Each Diameter node should always establish connection with at least two peers per realm, the primary and secondary peers. In case there are more primary (or secondary) peers connected, we loadballance the traffic.
Note, that one peer can be a primary for a given realm and acting as a secondary for another.
Diameter Network Architecture
Thanks to the massive growth of the 4G networks, the full-mesh architecture as displayed above is no longer an option. The central control of the diameter traffic is critical. More and more important (think about IoT) is a dynamic reconfiguration of resources, congestion management and dynamic routing. Last but not least as diameter traffic can go across more networks (operators) we want to apply topology hiding and other security measures. This is a task for so-called Diameter Signalling Controller (DSC).
The DSC consists of a Diameter Routing Agent (DRA) to route traffic in the core network and a Diameter Edge Agent (DEA) that manages activity at the edge of the network. An operator may have one agent from one vendor and the other from another one. Mostly, however, DSC is an integrated solution that includes DRA, DEA and other embedded functionalities (e.g. interworking functions, intelligent routing, SLF, etc).
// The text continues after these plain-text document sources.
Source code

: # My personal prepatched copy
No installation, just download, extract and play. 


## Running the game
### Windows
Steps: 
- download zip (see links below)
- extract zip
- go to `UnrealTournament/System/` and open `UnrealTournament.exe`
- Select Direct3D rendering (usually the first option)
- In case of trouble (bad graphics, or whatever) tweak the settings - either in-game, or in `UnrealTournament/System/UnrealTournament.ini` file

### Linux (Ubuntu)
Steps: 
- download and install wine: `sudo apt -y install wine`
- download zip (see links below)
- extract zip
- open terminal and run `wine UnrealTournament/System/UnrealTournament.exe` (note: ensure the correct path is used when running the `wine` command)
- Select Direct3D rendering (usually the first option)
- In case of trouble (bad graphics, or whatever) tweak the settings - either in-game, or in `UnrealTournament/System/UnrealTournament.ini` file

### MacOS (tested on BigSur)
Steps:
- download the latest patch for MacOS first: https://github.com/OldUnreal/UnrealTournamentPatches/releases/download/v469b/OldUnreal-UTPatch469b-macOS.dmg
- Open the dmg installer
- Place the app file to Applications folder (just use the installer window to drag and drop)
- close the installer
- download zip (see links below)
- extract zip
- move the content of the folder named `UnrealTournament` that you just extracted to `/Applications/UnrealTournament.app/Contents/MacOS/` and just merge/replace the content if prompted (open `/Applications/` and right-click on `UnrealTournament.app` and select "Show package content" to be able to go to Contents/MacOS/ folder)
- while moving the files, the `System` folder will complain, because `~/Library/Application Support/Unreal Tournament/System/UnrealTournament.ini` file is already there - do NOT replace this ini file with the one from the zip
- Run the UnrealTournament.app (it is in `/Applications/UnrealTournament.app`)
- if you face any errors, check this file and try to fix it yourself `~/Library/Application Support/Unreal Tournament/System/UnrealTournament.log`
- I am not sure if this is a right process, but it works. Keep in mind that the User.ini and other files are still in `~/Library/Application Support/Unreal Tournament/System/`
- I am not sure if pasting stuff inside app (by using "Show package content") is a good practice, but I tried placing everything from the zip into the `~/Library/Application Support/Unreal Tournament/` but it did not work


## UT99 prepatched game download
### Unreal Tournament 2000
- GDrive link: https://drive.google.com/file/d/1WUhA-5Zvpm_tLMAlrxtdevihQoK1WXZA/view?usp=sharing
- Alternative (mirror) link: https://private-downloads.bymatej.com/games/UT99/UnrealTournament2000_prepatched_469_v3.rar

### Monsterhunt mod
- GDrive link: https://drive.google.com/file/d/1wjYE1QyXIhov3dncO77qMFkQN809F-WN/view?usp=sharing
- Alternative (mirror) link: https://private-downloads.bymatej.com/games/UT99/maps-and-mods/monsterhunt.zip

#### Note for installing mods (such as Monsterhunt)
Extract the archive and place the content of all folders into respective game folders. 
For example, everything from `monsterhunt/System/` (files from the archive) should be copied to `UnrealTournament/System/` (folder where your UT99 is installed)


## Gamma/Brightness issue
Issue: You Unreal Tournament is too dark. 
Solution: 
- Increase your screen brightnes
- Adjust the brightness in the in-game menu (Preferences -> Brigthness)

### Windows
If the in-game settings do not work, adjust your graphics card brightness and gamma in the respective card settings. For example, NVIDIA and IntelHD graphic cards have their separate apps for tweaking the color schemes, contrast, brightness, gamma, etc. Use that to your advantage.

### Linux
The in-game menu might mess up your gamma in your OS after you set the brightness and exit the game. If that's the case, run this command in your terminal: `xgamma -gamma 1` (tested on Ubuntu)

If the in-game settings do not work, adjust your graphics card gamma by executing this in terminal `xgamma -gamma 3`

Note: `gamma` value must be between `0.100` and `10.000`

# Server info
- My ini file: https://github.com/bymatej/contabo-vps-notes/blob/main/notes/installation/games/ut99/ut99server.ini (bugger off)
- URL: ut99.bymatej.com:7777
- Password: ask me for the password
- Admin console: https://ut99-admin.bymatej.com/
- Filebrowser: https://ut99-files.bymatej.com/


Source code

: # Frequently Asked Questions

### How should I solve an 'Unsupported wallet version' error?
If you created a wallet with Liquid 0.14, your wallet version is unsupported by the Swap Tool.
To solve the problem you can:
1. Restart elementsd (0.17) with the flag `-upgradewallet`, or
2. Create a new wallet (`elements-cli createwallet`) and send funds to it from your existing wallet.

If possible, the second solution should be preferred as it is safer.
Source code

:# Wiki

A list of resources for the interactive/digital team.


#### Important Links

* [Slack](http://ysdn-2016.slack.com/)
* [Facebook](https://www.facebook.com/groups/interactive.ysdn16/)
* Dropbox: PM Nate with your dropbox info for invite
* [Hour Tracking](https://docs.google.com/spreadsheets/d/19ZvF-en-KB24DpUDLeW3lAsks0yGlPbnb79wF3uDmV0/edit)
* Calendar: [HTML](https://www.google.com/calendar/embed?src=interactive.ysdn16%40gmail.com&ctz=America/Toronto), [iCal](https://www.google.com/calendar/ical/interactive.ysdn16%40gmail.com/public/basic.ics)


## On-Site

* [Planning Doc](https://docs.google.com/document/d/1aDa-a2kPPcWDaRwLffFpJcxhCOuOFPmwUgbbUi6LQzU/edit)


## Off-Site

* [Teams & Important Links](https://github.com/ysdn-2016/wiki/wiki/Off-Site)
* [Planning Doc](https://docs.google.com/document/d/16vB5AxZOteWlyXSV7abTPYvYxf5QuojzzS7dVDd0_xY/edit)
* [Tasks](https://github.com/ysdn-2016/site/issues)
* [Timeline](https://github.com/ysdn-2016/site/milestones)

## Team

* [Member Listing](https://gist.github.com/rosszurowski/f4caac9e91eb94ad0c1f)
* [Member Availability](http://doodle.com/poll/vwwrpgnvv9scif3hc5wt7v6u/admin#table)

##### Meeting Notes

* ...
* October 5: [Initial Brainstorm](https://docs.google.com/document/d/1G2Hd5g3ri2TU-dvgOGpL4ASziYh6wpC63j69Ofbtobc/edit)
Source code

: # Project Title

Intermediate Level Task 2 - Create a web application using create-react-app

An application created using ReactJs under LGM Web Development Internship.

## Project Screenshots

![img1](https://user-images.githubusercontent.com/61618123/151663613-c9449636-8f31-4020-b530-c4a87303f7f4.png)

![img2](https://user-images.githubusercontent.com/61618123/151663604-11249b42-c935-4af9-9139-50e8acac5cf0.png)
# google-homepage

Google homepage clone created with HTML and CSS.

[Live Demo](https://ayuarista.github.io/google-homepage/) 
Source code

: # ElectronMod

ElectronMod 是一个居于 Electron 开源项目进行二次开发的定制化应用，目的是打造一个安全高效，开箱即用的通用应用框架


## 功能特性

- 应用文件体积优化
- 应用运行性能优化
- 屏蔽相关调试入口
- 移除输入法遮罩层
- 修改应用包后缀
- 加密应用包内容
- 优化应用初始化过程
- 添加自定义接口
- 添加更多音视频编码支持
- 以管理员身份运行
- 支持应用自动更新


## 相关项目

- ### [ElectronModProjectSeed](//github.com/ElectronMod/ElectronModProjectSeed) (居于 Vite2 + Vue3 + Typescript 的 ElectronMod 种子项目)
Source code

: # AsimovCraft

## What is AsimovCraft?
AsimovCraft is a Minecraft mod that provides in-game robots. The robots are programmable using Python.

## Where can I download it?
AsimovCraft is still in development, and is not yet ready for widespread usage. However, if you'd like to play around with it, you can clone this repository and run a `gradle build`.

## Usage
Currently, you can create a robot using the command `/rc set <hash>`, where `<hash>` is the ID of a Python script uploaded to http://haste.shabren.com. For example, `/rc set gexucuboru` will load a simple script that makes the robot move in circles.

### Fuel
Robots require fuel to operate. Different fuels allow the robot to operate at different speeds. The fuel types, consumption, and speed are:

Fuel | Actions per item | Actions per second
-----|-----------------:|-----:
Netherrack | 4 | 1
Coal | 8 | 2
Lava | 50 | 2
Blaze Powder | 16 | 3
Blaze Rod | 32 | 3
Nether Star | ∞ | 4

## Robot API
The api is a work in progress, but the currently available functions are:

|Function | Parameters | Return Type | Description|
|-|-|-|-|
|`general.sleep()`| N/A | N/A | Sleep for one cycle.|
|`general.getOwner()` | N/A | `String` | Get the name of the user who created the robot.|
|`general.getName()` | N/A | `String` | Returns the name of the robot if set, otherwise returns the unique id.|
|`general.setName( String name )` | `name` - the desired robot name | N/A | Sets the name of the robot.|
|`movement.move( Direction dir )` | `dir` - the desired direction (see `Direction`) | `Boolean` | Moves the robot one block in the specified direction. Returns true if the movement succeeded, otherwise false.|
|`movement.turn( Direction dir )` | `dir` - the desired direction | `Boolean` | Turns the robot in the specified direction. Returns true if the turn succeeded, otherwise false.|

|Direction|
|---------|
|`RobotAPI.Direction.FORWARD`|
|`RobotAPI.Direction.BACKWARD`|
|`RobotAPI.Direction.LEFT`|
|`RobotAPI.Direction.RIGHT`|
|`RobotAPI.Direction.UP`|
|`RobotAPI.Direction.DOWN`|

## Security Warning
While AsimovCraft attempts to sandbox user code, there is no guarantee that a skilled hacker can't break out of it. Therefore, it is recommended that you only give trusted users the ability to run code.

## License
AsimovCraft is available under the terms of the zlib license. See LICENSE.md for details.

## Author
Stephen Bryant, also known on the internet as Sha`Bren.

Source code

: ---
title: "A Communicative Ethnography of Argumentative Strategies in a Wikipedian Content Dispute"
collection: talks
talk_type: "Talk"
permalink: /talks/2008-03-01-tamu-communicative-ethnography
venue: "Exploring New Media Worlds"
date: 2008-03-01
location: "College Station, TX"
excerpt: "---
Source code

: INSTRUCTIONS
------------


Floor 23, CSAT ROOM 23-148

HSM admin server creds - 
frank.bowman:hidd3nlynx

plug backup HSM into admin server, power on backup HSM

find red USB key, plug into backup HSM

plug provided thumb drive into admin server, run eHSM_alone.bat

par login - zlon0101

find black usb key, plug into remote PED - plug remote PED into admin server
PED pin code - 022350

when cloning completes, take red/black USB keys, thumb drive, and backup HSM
A diameter network consists of Clients, Servers and Diameter agents. The Diameter protocol in RFC 6733 further specifies relay, proxy, redirect, and translation agents:
- Relay Agent (DRL) – routes messages based on their headers as Destination-Realm or Destination-Host AVPs. Routing decisions are performed using a routing table. The routing table contains a list of supported realms and known peers. The relay agents are usually transparent, a Relay Agent may modify Diameter messages only by inserting and/or removing routing information but may not modify any other content of a message. Therefore DRL doesn’t need to understand the applications part.
- Proxy Agent – also routes Diameter messages using the routing table. In contrast to DRL, a proxy agent may modify messages in order to implement policy decisions, provide admission control, and provisioning. That also means that the Proxy agent must understand the service logic.
- Redirect Agent (DRD) – unlike the proxy and relay agents, a redirect agent returns a special type of answer message to the peer that sent the request. This answer contains routing information that allows the peer to resend the request directly to the right destination server. The redirect agent is then out of the routing path; a redirect agent does not relay requests. Since redirect agents do not relay messages, they do not modify messages.
- Translation Agent (TLA) – translates between two protocols, such as RADIUS and Diameter, which can be useful for a migration from RADIUS to Diameter migration.
For us in telco the 3GPP defines in the 29.213 the following network elements:
- Diameter Edge Agent (DAE) – performs routing of signaling messages between operators’ networks and improves network security by collecting and presenting security-related information for signaling from roaming partners.
- Diameter Routing Agent (DRA) – a network function that ensures that all Diameter sessions established over the Gx, S9, Gxx, Rx and Sd reference points for a certain IP-CAN session reach the same PCRF when multiple (separately addressable) PCRFs are present in a Diameter realm. The DRA provides routing of signaling messages for policy control and charging, load distribution and session anchoring.
I know it was a long reading and we are still not finished. The key message of this post is that the Diameter is an important protocol in VoLTE networks, it is easy to learn and work with. The DSC is a critical component of each 4G network, which simplifies the network architecture and configuration and allows Network-to-Network communication. Except the RFCs and 3GPP specs there are plenty of very good materials available on the Internet (e.g. Diameter Protocol Explained). And maybe some other time, we’ll continue and take a closer look at some Diameter details.